━━━ Data for this task
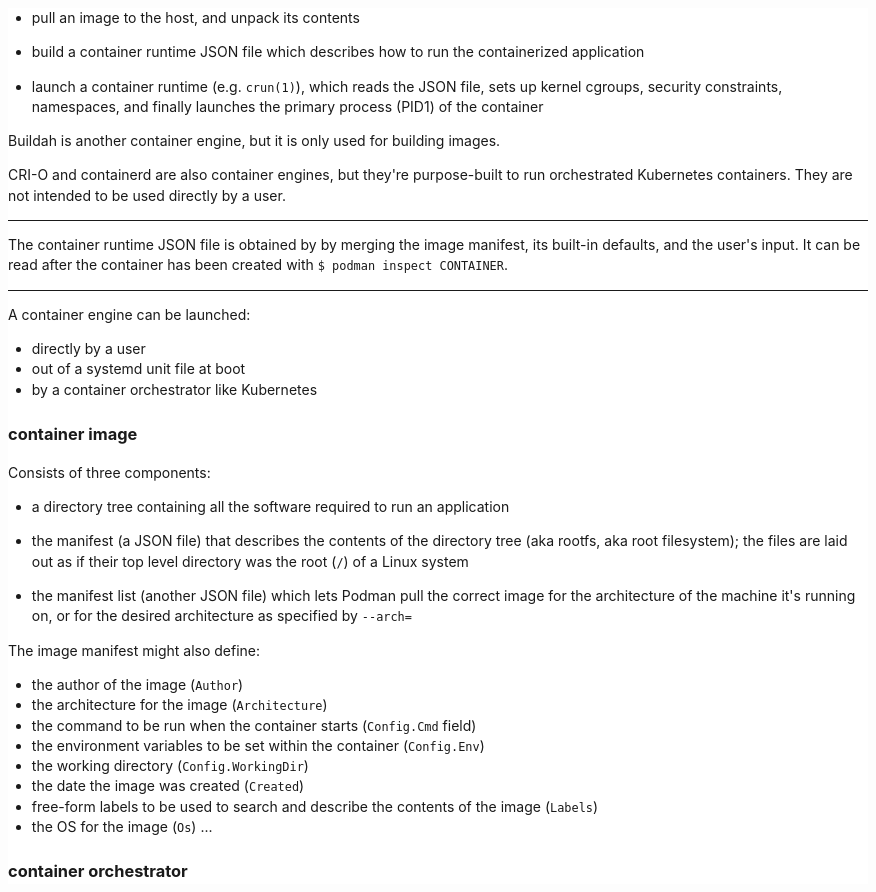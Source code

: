    - pull an image to the host, and unpack its contents

   - build a container runtime JSON file which describes how to run the
     containerized application

   - launch a container runtime (e.g. `crun(1)`), which reads the JSON file,
     sets up kernel cgroups, security constraints, namespaces, and finally
     launches the primary process (PID1) of the container

Buildah is another container engine, but it is only used for building images.

CRI-O and  containerd are also  container engines, but they're  purpose-built to
run  orchestrated Kubernetes  containers.   They  are not  intended  to be  used
directly by a user.

---

The container  runtime JSON file is  obtained by by merging  the image manifest,
its built-in defaults, and the user's input.  It can be read after the container
has been created with `$ podman inspect CONTAINER`.

---

A container engine can be launched:

   - directly by a user
   - out of a systemd unit file at boot
   - by a container orchestrator like Kubernetes

### container image

Consists of three components:

   - a directory tree containing all the software required to run an application

   - the manifest (a JSON file) that describes the contents of the directory
     tree (aka rootfs, aka root filesystem); the files are laid out as if their
     top level directory was the root (`/`) of a Linux system

   - the manifest list (another JSON file) which lets Podman pull the correct
     image for the architecture of the  machine it's running on, or for the
     desired architecture as specified by `--arch=`

The image manifest might also define:

   - the author of the image (`Author`)
   - the architecture for the image (`Architecture`)
   - the command to be run when the container starts (`Config.Cmd` field)
   - the environment variables to be set within the container (`Config.Env`)
   - the working directory (`Config.WorkingDir`)
   - the date the image was created (`Created`)
   - free-form labels to be used to search and describe the contents of the
     image (`Labels`)
   - the OS for the image (`Os`)
   ...

### container orchestrator
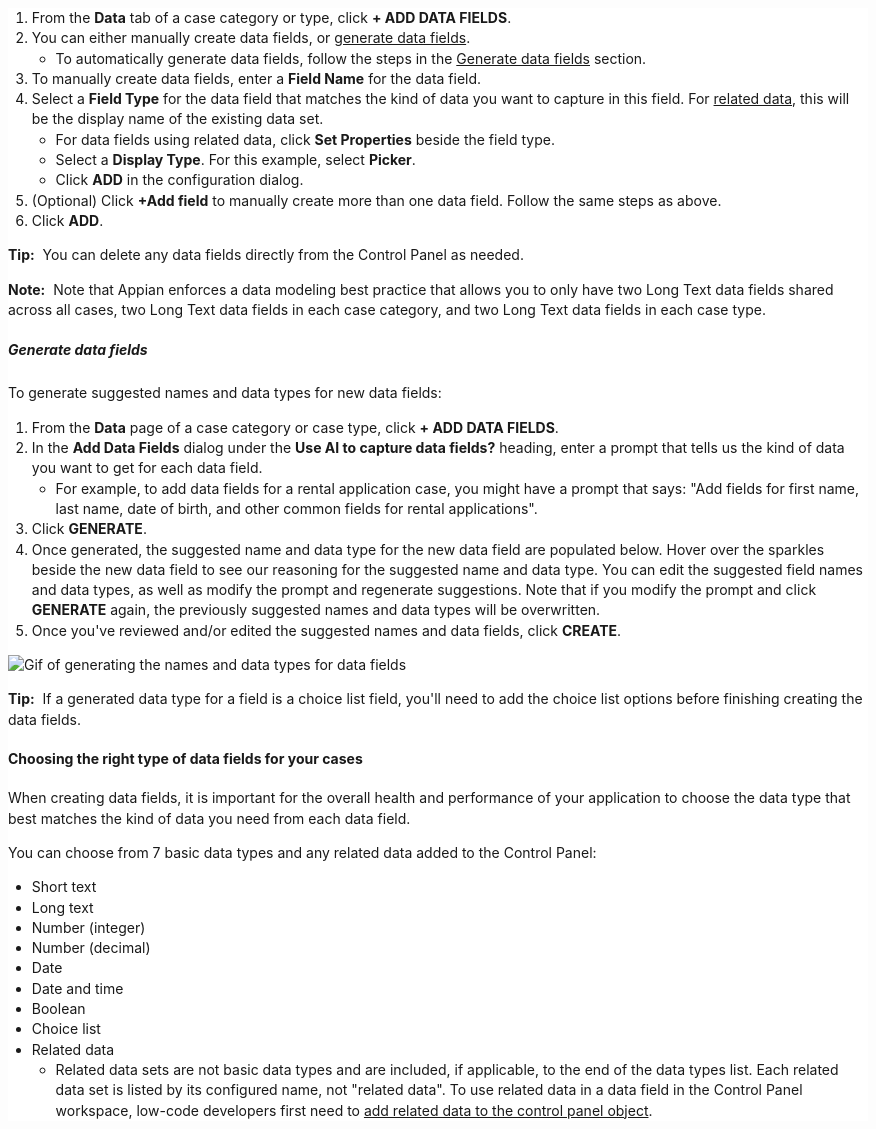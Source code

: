 1.  From the **Data** tab of a case category or type, click **\+ ADD DATA FIELDS**.
2.  You can either manually create data fields, or [generate data fields](#generate-data-fields).
    -   To automatically generate data fields, follow the steps in the [Generate data fields](#generate-data-fields) section.
3.  To manually create data fields, enter a **Field Name** for the data field.
4.  Select a **Field Type** for the data field that matches the kind of data you want to capture in this field. For [related data](#related-data), this will be the display name of the existing data set.
    -   For data fields using related data, click **Set Properties** beside the field type.
    -   Select a **Display Type**. For this example, select **Picker**.
    -   Click **ADD** in the configuration dialog.
5.  (Optional) Click **+Add field** to manually create more than one data field. Follow the same steps as above.
6.  Click **ADD**.

**Tip:**  You can delete any data fields directly from the Control Panel as needed.

**Note:**  Note that Appian enforces a data modeling best practice that allows you to only have two Long Text data fields shared across all cases, two Long Text data fields in each case category, and two Long Text data fields in each case type.

##### **Generate data fields**

To generate suggested names and data types for new data fields:

1.  From the **Data** page of a case category or case type, click **\+ ADD DATA FIELDS**.
2.  In the **Add Data Fields** dialog under the **Use AI to capture data fields?** heading, enter a prompt that tells us the kind of data you want to get for each data field.
    -   For example, to add data fields for a rental application case, you might have a prompt that says: "Add fields for first name, last name, date of birth, and other common fields for rental applications".
3.  Click **GENERATE**.
4.  Once generated, the suggested name and data type for the new data field are populated below. Hover over the sparkles beside the new data field to see our reasoning for the suggested name and data type. You can edit the suggested field names and data types, as well as modify the prompt and regenerate suggestions. Note that if you modify the prompt and click **GENERATE** again, the previously suggested names and data types will be overwritten.
5.  Once you've reviewed and/or edited the suggested names and data fields, click **CREATE**.

![Gif of generating the names and data types for data fields](images/rn-24.3/cms-1.gif)

**Tip:**  If a generated data type for a field is a choice list field, you'll need to add the choice list options before finishing creating the data fields.

#### Choosing the right type of data fields for your cases

When creating data fields, it is important for the overall health and performance of your application to choose the data type that best matches the kind of data you need from each data field.

You can choose from 7 basic data types and any related data added to the Control Panel:

-   Short text
-   Long text
-   Number (integer)
-   Number (decimal)
-   Date
-   Date and time
-   Boolean
-   Choice list
-   Related data
    -   Related data sets are not basic data types and are included, if applicable, to the end of the data types list. Each related data set is listed by its configured name, not "related data". To use related data in a data field in the Control Panel workspace, low-code developers first need to [add related data to the control panel object](control-panel-object.html#related-data).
━━━━━━
Using the listing, collect all lines in which the string "manifest" is found.

The container  runtime JSON file is  obtained by by merging  the image manifest,
   - the manifest (a JSON file) that describes the contents of the directory
   - the manifest list (another JSON file) which lets Podman pull the correct
The image manifest might also define:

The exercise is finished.